Task data section start

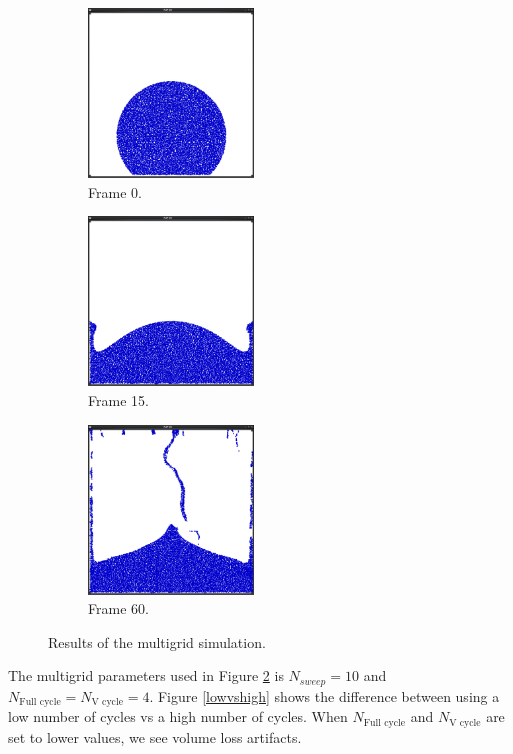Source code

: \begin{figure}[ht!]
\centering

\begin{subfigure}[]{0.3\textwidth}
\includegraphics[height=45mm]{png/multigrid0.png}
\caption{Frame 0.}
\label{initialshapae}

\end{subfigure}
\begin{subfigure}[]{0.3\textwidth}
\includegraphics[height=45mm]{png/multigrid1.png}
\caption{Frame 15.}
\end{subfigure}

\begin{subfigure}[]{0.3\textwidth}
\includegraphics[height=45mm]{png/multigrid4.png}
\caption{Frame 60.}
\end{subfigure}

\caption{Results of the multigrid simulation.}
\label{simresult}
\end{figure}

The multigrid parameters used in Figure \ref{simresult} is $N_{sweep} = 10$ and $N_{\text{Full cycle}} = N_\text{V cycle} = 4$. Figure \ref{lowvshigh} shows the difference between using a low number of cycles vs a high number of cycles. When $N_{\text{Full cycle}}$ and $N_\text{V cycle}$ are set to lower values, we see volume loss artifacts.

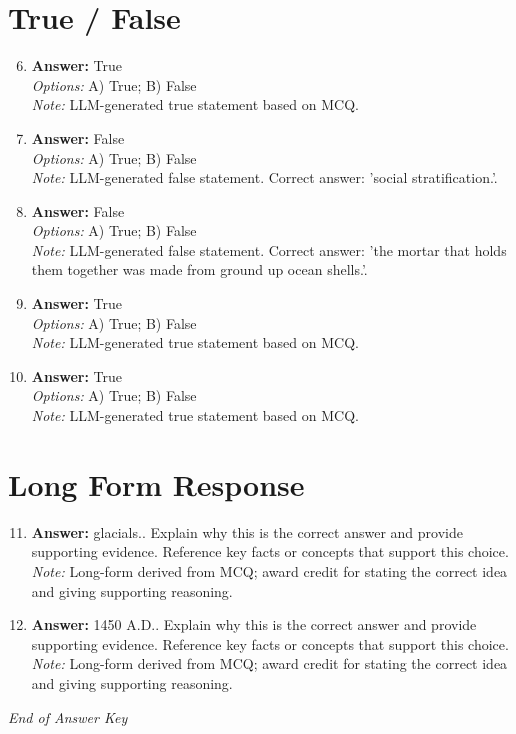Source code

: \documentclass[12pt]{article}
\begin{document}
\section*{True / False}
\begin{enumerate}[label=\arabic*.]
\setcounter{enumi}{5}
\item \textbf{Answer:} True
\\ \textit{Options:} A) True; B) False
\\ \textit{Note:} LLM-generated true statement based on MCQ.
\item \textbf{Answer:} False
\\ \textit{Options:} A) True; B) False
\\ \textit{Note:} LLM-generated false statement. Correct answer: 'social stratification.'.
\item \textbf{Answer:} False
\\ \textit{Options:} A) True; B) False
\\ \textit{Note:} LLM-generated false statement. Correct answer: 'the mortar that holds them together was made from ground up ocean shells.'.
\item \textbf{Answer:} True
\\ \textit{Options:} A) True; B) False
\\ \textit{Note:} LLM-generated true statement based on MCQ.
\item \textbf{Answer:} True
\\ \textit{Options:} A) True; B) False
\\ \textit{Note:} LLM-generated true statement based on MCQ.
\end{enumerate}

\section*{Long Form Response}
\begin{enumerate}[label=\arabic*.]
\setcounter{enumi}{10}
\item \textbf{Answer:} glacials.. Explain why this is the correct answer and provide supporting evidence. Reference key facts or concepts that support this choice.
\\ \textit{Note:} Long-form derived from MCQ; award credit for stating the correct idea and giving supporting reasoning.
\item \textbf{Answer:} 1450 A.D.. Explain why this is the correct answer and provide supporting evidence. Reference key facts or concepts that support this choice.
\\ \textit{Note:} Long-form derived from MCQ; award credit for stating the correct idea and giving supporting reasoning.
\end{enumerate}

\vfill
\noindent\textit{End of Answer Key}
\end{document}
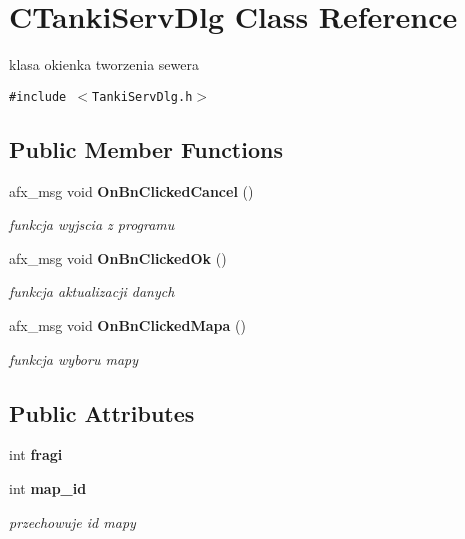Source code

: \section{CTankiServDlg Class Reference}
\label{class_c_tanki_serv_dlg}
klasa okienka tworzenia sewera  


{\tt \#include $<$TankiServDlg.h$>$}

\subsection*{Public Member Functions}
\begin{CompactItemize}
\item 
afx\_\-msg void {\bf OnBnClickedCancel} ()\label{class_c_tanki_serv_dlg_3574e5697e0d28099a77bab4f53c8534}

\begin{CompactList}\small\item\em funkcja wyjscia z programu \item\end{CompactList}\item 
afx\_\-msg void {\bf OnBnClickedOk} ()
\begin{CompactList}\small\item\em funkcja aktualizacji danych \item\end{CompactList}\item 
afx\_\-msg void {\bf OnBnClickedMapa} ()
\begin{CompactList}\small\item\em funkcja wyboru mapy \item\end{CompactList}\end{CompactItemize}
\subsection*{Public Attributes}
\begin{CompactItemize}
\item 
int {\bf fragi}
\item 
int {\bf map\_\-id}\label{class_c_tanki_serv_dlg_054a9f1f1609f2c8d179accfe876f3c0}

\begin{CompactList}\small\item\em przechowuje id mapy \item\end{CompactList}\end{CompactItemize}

Task data section end

Task details
With the pictures omitted, repeat the full set of records above exactly.

Output for this exercise
Source code

: \begin{figure}[ht!]
\centering

\begin{subfigure}[]{0.3\textwidth}
\includegraphics[height=45mm]{png/multigrid0.png}
\caption{Frame 0.}
\label{initialshapae}

\end{subfigure}
\begin{subfigure}[]{0.3\textwidth}
\includegraphics[height=45mm]{png/multigrid1.png}
\caption{Frame 15.}
\end{subfigure}

\begin{subfigure}[]{0.3\textwidth}
\includegraphics[height=45mm]{png/multigrid4.png}
\caption{Frame 60.}
\end{subfigure}

\caption{Results of the multigrid simulation.}
\label{simresult}
\end{figure}

The multigrid parameters used in Figure \ref{simresult} is $N_{sweep} = 10$ and $N_{\text{Full cycle}} = N_\text{V cycle} = 4$. Figure \ref{lowvshigh} shows the difference between using a low number of cycles vs a high number of cycles. When $N_{\text{Full cycle}}$ and $N_\text{V cycle}$ are set to lower values, we see volume loss artifacts.

Source code

: \documentclass[12pt]{article}
\begin{document}
\section*{True / False}
\begin{enumerate}[label=\arabic*.]
\setcounter{enumi}{5}
\item \textbf{Answer:} True
\\ \textit{Options:} A) True; B) False
\\ \textit{Note:} LLM-generated true statement based on MCQ.
\item \textbf{Answer:} False
\\ \textit{Options:} A) True; B) False
\\ \textit{Note:} LLM-generated false statement. Correct answer: 'social stratification.'.
\item \textbf{Answer:} False
\\ \textit{Options:} A) True; B) False
\\ \textit{Note:} LLM-generated false statement. Correct answer: 'the mortar that holds them together was made from ground up ocean shells.'.
\item \textbf{Answer:} True
\\ \textit{Options:} A) True; B) False
\\ \textit{Note:} LLM-generated true statement based on MCQ.
\item \textbf{Answer:} True
\\ \textit{Options:} A) True; B) False
\\ \textit{Note:} LLM-generated true statement based on MCQ.
\end{enumerate}

\section*{Long Form Response}
\begin{enumerate}[label=\arabic*.]
\setcounter{enumi}{10}
\item \textbf{Answer:} glacials.. Explain why this is the correct answer and provide supporting evidence. Reference key facts or concepts that support this choice.
\\ \textit{Note:} Long-form derived from MCQ; award credit for stating the correct idea and giving supporting reasoning.
\item \textbf{Answer:} 1450 A.D.. Explain why this is the correct answer and provide supporting evidence. Reference key facts or concepts that support this choice.
\\ \textit{Note:} Long-form derived from MCQ; award credit for stating the correct idea and giving supporting reasoning.
\end{enumerate}

\vfill
\noindent\textit{End of Answer Key}
\end{document}
Source code

: \section{CTankiServDlg Class Reference}
\label{class_c_tanki_serv_dlg}
klasa okienka tworzenia sewera  


{\tt \#include $<$TankiServDlg.h$>$}

\subsection*{Public Member Functions}
\begin{CompactItemize}
\item 
afx\_\-msg void {\bf OnBnClickedCancel} ()\label{class_c_tanki_serv_dlg_3574e5697e0d28099a77bab4f53c8534}

\begin{CompactList}\small\item\em funkcja wyjscia z programu \item\end{CompactList}\item 
afx\_\-msg void {\bf OnBnClickedOk} ()
\begin{CompactList}\small\item\em funkcja aktualizacji danych \item\end{CompactList}\item 
afx\_\-msg void {\bf OnBnClickedMapa} ()
\begin{CompactList}\small\item\em funkcja wyboru mapy \item\end{CompactList}\end{CompactItemize}
\subsection*{Public Attributes}
\begin{CompactItemize}
\item 
int {\bf fragi}
\item 
int {\bf map\_\-id}\label{class_c_tanki_serv_dlg_054a9f1f1609f2c8d179accfe876f3c0}

\begin{CompactList}\small\item\em przechowuje id mapy \item\end{CompactList}\end{CompactItemize}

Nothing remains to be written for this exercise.